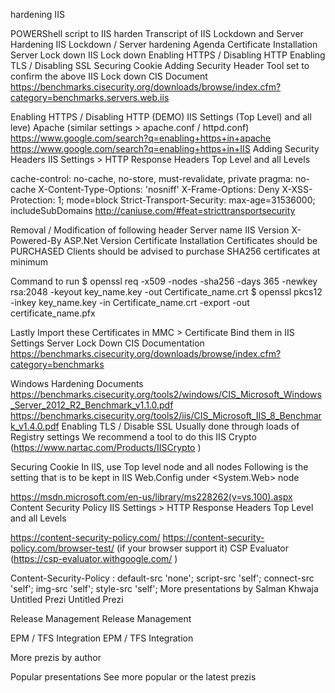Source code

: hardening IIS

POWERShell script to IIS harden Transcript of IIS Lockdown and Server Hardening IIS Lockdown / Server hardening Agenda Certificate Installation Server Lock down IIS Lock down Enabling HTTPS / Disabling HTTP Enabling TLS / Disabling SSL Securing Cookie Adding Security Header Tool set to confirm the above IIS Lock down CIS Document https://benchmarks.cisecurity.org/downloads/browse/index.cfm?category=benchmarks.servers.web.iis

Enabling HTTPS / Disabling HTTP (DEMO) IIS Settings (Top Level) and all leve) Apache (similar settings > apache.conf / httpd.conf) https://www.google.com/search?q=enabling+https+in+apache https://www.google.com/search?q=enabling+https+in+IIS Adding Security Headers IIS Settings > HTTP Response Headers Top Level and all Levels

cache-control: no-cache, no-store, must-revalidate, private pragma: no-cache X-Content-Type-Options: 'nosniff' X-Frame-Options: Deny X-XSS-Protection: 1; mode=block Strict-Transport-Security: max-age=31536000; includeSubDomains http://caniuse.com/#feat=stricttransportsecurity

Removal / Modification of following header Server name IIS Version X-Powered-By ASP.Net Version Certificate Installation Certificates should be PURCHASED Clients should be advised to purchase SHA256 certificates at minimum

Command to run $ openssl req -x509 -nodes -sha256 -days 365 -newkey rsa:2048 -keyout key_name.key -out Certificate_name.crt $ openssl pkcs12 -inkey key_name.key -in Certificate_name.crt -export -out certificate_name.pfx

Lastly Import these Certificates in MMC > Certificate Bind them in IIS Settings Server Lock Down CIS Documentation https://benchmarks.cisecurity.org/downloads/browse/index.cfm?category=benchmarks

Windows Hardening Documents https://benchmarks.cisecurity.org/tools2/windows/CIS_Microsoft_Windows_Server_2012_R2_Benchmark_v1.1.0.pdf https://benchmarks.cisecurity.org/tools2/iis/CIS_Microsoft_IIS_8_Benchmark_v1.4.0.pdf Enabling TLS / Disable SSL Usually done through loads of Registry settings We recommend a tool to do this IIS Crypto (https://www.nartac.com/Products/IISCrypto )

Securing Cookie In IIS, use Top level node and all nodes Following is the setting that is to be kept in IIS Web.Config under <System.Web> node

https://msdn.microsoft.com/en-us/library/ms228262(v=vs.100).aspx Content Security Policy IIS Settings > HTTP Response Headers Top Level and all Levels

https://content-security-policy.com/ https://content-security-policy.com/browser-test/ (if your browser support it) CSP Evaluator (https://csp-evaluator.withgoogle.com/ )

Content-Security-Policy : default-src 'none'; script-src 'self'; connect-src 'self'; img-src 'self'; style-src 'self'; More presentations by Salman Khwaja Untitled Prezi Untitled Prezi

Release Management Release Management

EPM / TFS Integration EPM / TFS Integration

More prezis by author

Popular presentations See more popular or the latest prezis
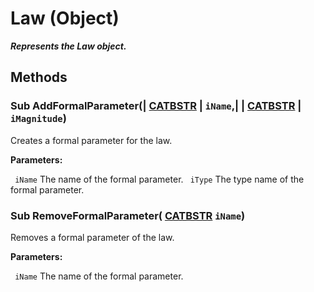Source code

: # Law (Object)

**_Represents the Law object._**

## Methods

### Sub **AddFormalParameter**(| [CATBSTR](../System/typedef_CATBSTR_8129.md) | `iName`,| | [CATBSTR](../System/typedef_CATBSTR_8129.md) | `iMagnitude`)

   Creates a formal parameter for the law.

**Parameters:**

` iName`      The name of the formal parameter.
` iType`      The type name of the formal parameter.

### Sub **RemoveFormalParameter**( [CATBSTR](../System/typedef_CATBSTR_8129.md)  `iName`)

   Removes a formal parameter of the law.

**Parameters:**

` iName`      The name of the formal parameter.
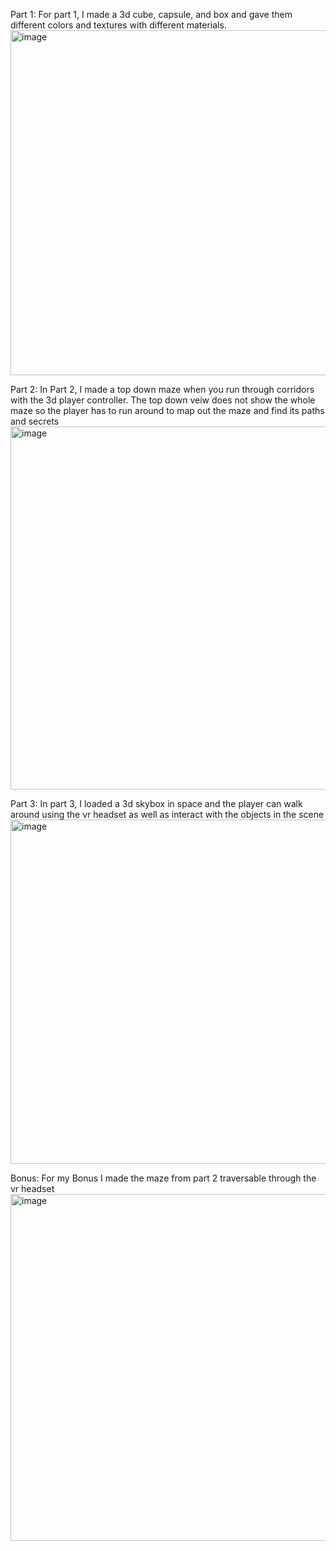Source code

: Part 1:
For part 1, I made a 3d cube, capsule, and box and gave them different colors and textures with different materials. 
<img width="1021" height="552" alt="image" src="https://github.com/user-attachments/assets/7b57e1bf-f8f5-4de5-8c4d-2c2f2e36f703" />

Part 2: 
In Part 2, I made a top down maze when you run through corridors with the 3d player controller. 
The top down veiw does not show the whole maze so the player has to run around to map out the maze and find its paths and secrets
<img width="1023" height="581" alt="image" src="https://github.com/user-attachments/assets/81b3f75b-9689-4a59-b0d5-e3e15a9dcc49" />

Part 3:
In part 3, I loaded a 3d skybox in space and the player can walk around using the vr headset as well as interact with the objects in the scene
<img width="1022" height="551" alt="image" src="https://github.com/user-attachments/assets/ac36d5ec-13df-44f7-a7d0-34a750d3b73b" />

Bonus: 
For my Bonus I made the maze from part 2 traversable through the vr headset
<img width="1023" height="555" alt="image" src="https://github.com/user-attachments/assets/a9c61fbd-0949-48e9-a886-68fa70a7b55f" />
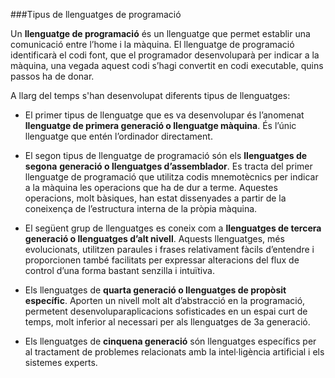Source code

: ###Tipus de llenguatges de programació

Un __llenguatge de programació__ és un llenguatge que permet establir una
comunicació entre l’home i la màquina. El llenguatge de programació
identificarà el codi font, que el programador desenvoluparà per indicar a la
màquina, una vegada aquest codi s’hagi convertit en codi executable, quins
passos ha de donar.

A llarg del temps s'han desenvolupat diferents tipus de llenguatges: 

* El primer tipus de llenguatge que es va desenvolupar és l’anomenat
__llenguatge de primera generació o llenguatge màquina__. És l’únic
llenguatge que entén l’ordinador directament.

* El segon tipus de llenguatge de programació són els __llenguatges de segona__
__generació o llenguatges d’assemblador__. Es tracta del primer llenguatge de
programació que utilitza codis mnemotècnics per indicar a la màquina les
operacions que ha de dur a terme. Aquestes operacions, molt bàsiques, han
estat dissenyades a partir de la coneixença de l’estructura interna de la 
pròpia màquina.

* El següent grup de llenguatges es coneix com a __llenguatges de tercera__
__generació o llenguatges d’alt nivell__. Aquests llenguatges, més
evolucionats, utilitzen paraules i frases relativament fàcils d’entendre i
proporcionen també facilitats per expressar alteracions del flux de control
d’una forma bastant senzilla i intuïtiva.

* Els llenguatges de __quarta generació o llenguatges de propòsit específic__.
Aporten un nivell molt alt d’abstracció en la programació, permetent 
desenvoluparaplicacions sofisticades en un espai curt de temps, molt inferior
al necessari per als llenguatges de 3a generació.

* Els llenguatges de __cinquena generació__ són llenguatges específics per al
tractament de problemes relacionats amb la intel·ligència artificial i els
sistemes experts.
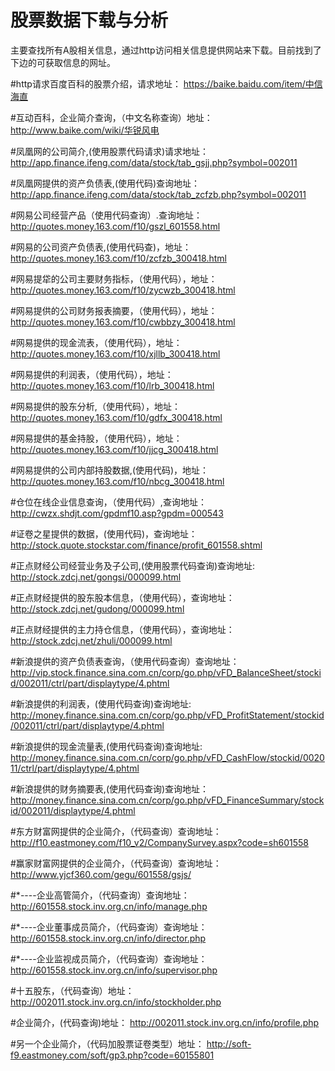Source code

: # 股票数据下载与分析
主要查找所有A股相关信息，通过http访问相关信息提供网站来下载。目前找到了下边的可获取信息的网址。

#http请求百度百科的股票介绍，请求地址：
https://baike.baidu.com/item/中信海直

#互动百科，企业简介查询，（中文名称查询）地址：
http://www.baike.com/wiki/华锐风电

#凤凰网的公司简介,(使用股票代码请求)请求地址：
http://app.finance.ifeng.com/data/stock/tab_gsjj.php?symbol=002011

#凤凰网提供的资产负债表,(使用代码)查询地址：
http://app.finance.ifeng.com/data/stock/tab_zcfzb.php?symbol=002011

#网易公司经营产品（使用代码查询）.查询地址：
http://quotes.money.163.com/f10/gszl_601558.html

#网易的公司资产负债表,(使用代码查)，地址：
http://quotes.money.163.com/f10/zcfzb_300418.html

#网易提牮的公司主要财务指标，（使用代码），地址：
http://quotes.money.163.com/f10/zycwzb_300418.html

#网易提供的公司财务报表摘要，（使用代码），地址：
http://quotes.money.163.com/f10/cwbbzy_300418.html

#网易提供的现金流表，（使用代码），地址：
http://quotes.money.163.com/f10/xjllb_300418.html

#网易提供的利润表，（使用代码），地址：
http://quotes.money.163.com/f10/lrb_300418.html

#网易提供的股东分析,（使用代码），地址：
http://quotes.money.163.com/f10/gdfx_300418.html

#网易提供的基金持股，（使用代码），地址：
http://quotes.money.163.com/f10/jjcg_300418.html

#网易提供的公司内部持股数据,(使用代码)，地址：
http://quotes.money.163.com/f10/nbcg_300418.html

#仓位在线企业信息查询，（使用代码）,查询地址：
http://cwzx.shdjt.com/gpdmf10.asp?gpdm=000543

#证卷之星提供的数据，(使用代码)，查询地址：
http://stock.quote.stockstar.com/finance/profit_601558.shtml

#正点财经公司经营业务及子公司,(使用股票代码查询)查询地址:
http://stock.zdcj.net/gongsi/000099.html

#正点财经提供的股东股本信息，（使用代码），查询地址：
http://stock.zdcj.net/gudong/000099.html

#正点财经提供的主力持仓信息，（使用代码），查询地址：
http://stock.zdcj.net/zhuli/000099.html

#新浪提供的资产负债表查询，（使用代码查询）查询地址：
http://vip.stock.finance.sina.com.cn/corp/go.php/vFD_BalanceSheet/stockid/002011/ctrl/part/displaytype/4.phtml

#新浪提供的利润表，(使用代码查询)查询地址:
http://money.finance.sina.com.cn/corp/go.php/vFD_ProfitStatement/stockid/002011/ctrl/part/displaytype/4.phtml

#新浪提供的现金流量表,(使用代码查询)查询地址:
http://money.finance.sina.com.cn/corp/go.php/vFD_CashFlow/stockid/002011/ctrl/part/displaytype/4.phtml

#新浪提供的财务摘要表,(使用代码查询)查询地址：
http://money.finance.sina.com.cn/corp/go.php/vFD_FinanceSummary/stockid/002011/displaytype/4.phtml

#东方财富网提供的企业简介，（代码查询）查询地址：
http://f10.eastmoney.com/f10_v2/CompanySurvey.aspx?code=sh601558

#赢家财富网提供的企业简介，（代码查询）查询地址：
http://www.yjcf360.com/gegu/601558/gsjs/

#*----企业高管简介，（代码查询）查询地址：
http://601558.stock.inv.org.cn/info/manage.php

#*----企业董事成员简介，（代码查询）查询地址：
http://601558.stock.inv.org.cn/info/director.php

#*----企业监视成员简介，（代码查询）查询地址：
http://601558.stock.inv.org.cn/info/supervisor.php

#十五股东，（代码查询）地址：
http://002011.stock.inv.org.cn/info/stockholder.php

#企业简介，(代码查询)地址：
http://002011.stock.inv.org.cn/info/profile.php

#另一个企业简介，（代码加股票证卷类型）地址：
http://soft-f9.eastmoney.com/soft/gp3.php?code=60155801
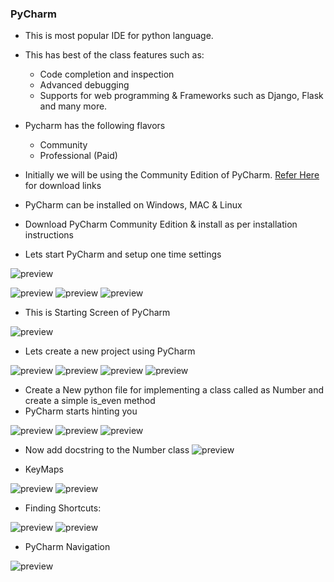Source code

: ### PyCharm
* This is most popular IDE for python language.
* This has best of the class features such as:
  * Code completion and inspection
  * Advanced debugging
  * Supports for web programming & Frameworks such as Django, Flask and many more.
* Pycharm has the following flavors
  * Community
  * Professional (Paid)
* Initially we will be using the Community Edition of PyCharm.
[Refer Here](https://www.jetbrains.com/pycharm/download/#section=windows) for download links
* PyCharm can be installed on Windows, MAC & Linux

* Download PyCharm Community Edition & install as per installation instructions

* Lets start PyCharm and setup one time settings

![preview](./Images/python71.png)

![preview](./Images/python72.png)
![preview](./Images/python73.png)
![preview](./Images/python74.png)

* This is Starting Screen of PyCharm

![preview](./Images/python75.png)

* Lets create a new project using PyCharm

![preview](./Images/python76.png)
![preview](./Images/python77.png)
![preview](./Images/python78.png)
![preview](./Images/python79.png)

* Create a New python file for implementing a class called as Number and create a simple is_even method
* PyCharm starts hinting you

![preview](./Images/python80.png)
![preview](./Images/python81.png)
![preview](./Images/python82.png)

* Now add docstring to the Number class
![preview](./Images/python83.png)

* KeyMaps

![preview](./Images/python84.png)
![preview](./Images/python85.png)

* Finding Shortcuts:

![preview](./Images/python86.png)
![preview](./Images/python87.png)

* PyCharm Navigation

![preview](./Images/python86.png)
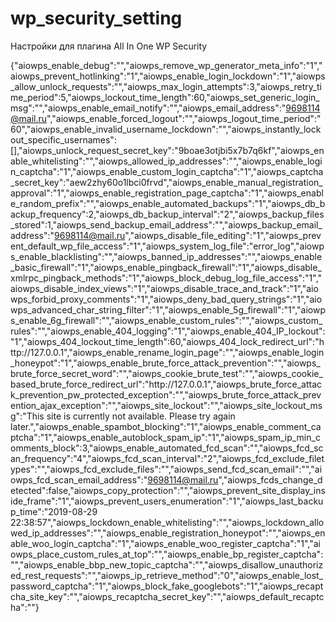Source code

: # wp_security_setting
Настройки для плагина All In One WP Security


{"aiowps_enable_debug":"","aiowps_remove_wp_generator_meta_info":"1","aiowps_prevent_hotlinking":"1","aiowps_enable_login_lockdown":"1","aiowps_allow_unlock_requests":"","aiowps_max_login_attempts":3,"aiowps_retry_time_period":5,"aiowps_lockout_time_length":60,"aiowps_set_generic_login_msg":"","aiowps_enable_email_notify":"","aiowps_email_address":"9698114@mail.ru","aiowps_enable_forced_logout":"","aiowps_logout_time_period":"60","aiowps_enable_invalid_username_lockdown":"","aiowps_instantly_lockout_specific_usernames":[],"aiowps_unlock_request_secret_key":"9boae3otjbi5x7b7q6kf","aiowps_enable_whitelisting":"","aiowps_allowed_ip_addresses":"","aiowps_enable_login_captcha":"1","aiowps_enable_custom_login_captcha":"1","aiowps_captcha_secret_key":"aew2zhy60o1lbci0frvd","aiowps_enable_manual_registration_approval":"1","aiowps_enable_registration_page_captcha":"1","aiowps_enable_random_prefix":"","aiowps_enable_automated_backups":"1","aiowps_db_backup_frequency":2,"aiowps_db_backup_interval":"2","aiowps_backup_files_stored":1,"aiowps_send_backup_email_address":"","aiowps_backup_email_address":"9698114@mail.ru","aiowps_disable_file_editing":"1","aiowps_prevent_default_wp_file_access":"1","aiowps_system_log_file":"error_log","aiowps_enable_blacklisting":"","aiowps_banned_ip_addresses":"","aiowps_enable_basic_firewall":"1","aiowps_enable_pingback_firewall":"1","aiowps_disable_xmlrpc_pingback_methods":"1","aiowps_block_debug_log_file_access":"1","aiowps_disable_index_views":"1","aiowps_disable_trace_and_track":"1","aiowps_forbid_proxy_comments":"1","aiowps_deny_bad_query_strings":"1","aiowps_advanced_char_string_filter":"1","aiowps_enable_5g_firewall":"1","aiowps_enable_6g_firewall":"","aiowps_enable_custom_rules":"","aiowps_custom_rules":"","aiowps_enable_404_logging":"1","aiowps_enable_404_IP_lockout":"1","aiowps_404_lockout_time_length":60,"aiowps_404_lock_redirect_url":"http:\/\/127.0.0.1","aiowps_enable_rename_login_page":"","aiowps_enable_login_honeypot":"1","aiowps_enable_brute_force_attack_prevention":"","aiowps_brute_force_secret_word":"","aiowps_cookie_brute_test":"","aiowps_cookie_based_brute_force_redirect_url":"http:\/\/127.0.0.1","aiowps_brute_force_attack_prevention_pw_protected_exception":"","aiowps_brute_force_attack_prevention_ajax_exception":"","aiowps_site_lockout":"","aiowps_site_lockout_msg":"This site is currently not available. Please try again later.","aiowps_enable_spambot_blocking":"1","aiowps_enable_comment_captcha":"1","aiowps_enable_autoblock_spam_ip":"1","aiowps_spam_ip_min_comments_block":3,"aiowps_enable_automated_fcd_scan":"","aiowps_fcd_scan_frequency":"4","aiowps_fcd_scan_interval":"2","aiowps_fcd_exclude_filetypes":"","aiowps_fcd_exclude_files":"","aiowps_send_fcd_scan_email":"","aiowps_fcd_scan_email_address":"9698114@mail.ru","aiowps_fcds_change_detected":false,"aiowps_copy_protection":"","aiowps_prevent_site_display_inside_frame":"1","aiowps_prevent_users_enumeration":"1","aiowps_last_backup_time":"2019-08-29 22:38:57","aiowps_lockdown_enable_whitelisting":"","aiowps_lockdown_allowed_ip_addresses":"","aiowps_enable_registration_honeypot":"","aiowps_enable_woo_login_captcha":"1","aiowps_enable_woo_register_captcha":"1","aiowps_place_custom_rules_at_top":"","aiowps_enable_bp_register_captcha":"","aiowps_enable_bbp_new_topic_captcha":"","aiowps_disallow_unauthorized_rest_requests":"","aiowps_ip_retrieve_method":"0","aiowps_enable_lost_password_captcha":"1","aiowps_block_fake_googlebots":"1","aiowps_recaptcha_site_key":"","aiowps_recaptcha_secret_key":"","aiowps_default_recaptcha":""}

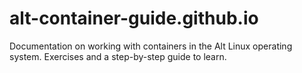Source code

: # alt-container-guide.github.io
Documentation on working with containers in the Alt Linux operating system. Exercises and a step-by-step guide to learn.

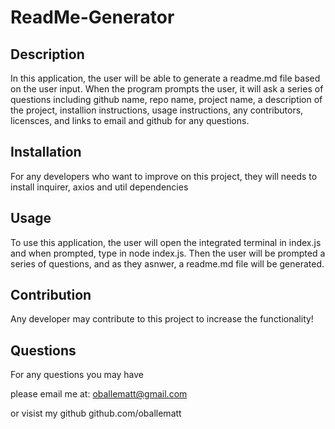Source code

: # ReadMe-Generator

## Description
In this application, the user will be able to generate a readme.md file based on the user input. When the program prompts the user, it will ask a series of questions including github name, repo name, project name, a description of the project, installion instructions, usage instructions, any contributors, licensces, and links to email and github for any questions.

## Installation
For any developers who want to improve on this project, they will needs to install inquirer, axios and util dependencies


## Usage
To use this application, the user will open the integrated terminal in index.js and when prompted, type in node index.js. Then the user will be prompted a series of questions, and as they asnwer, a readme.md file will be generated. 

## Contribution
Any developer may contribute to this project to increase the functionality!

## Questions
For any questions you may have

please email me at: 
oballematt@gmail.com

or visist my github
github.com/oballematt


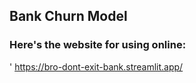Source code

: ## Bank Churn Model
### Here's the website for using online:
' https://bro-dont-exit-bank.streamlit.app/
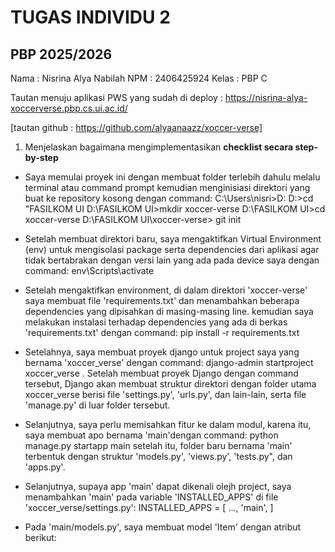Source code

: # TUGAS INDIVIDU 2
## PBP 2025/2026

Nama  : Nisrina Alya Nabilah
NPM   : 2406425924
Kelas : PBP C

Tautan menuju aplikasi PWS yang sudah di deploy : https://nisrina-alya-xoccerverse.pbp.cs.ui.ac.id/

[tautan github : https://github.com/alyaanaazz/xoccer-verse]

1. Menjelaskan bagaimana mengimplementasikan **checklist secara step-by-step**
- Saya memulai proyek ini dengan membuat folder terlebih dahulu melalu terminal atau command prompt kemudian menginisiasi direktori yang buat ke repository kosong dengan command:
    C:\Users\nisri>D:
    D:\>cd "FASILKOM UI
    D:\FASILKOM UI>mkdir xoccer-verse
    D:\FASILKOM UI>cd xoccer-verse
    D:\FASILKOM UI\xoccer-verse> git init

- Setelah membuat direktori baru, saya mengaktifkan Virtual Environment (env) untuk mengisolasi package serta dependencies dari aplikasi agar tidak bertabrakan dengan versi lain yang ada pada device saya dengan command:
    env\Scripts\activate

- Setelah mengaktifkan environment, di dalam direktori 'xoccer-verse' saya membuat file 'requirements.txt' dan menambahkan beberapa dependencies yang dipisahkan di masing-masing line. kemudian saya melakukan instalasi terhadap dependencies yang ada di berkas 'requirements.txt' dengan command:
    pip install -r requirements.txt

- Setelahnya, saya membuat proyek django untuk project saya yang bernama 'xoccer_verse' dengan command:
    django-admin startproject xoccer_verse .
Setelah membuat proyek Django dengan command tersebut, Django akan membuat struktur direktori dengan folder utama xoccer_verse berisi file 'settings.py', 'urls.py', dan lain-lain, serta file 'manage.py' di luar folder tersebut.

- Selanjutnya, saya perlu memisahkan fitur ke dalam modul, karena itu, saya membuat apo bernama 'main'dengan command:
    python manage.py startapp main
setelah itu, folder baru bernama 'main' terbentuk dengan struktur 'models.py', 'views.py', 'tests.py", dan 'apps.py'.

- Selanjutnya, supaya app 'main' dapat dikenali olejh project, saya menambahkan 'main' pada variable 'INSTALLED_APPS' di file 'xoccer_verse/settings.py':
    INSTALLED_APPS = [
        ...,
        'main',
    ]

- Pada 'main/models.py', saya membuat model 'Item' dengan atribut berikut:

- - -

Please give the number of lines in the data above that include the string "guide", and nothing else.

2